Notes on operator development

Building logic of Fluid's op

1.Building logic of Fluid's op

All Ops in Fluid are derived from OperatorBase , and all Ops are stateless. Each Op contains only four variable members: type, inputs, outputs, and attribute.

The core method of Op is Run. The Run method requires two resources: data resources and computing resources. These two resources are obtained respectively from Scope and Place. Inside the framework, there is a global DeviceContextPool, which is used to record the mapping relationship between Place and DeviceContext, which means each Place has only one DeviceContext corresponding to it, and DeviceContext stores the computing resources of the current device. For example, for GPU, these resources include cudnn_handle, cublas_handle, stream, and so on. All the internal calculations (data copy and CUDA Kernel, etc.) of Op must be done in DeviceContext.

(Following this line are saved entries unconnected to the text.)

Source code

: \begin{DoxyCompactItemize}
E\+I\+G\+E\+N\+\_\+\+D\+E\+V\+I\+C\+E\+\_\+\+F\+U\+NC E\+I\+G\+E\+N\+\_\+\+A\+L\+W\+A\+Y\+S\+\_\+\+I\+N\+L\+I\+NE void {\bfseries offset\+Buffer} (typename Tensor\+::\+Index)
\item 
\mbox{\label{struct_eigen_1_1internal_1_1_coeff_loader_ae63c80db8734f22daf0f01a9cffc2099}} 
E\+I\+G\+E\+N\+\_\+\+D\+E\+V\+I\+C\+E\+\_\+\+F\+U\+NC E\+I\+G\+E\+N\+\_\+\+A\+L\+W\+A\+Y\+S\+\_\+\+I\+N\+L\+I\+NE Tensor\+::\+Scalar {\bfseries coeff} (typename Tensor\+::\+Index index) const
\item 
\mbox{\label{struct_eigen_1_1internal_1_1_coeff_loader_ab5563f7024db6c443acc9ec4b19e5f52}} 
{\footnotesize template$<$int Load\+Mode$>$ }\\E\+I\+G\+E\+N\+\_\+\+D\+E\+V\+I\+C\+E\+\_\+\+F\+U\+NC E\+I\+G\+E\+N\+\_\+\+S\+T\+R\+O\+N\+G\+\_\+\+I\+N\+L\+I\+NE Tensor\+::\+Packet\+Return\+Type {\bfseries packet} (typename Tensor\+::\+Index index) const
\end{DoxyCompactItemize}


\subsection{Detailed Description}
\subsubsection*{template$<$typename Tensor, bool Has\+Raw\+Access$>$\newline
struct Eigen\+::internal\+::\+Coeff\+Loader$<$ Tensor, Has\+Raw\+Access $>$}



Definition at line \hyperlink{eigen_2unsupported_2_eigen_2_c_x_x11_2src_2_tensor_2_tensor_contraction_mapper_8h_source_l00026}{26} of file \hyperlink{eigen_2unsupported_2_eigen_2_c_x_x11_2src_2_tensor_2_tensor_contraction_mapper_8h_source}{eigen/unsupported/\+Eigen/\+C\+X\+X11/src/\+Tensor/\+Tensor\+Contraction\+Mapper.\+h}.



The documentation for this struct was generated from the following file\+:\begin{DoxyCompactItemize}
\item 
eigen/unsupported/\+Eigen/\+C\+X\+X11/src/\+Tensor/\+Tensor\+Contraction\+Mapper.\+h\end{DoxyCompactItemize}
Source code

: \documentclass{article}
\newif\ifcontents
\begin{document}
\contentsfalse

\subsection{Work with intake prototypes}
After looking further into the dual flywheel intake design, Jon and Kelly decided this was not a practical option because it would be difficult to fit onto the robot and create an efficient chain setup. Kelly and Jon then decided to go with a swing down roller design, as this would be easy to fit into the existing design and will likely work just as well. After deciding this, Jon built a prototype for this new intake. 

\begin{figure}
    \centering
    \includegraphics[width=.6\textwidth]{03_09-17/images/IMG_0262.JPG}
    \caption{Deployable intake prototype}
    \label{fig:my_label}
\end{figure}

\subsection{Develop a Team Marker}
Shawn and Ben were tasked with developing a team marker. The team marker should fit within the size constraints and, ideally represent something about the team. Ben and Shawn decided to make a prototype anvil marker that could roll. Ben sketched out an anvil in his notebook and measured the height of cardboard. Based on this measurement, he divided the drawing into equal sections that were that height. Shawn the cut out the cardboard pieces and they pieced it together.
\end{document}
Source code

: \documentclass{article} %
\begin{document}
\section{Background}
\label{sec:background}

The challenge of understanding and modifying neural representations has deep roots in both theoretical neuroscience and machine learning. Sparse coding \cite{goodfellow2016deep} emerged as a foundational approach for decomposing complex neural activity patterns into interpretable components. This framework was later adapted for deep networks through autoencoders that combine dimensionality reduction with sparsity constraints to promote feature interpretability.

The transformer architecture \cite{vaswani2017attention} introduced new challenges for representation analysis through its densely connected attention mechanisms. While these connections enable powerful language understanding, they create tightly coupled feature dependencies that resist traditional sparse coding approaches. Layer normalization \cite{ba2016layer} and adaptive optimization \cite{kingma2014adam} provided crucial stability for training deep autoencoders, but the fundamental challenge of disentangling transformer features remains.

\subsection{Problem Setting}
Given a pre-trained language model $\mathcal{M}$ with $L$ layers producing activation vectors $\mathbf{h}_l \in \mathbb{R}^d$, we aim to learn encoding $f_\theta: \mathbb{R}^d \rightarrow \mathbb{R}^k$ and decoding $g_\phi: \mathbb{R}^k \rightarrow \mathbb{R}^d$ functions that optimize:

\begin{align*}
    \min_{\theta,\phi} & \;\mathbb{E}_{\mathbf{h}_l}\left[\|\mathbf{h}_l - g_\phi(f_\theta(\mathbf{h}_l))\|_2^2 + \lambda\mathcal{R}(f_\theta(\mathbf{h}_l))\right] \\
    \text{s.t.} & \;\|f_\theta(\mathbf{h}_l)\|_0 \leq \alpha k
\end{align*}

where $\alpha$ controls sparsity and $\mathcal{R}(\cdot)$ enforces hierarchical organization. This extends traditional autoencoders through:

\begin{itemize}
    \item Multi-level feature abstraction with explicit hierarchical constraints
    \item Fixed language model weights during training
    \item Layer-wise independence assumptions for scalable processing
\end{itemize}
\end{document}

The Fluid framework is designed to run on a variety of devices and third-party libraries, and some Op implementations may vary on different the devices or third-party libraries. Therefore, Fluid introduced the OpKernel's approach, which means an Op can have multiple OpKernels. Such Ops are derived from OperatorWithKernel, and the representative of such Ops is conv, the OpKernels of conv_op are: GemmConvKernel, CUDNNConvOpKernel, ConvMKLDNNOpKernel, and each OpKernel has two data types, double and float. Ops that do not need OpKernel inclue WhileOp and so on.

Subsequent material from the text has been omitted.